I have worked in Machine Learning during my entire career. My main contributions to the field are the following:
Quantification: I have developed counting algorithms that are robust to changes in data distributions that occur in real-world applications. The algorithms developed by my research group, such as the ones of the DyS family are among the most accurate ones. We recently developed an ultra-fast counting algorithm which performs similarly to the state-of-the-art. This algorithm received the Best Research Paper Award at DSAA-2020.
Time Series Mining: I have created algorithms to classify and cluster time-oriented data under different invariances such as warping. Such developments lead to the UCR suite, a framework for time series matching under warping that received the KDD Best Research Award in 2012. More recently, we further improved the search speed of the UCR suite, creating the UCR-USP suite. I also proposed the first time series distance invariant to complexity.
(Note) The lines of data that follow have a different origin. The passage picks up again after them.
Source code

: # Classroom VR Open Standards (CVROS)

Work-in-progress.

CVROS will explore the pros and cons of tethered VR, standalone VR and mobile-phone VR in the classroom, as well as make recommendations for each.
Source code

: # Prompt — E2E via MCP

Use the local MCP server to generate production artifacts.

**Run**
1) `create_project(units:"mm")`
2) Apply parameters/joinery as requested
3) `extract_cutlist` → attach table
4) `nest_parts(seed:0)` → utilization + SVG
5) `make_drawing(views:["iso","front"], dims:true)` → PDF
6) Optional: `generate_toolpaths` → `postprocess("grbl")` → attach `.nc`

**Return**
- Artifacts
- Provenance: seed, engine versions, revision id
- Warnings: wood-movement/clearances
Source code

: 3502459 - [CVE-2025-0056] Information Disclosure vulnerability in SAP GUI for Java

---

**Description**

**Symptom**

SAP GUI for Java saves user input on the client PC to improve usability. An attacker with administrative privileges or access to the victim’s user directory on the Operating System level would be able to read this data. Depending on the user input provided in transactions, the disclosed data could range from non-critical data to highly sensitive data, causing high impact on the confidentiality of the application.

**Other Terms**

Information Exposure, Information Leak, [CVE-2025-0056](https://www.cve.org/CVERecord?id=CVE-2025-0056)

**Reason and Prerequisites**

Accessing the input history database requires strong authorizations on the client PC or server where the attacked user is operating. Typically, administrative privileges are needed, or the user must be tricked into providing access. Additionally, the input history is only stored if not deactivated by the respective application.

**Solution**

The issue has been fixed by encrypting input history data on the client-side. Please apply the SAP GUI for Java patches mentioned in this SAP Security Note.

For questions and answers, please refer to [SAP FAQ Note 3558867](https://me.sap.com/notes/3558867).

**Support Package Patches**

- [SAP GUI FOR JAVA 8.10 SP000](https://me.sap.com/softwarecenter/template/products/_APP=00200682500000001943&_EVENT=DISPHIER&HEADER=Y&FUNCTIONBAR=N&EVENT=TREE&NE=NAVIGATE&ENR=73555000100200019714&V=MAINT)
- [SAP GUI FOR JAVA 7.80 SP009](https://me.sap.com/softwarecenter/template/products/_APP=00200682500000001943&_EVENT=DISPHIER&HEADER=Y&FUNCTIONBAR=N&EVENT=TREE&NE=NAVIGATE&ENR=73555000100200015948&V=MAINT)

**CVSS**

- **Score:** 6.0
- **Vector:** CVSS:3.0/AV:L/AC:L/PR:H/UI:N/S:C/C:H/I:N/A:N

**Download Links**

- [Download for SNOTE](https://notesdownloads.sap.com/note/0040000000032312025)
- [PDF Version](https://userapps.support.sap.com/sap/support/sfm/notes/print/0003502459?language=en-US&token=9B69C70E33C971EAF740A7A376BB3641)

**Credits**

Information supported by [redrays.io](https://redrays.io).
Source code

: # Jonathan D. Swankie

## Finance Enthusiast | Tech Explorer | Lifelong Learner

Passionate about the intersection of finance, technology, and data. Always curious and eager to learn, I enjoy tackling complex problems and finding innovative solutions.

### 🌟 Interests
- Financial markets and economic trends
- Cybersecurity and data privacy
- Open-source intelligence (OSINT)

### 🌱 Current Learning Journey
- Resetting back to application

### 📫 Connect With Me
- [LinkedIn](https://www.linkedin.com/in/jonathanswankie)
Class imbalance: My initial research involved the development and assessment of methods to deal with imbalanced class data. My research focused on discussing the challenges of learning with imbalanced data, including the scenarios in which skewed distributions would impose difficulties for classifiers. My articles figure among the most cited in the topic, including the ACM SIGKDD paper of 2004 with more than 2,500 citations.
Missing data imputation: During my PhD, I worked with data preprocessing techniques, including missing data imputation methods. I developed and demonstrated the use of k-nearest neighbour (k-NN) as a flexible technique for missing data imputation and demonstrated its efficacy comparing to other techniques in the state-of-the-art. k-NN is currently one of the most used imputation algorithms due to its simple implementation, ability to deal with missing data in multiple attributes and capacity to work with continuous and discrete features.
My Research Supervision
- Tiago Pinho da Silva, PhD student: Election Forensics: Detecting Irregularities in Electoral DataUnder Spatial Non-Stationarity.
- Antonio Parmezan, PhD student: Hierarchical Classification of Data Streams.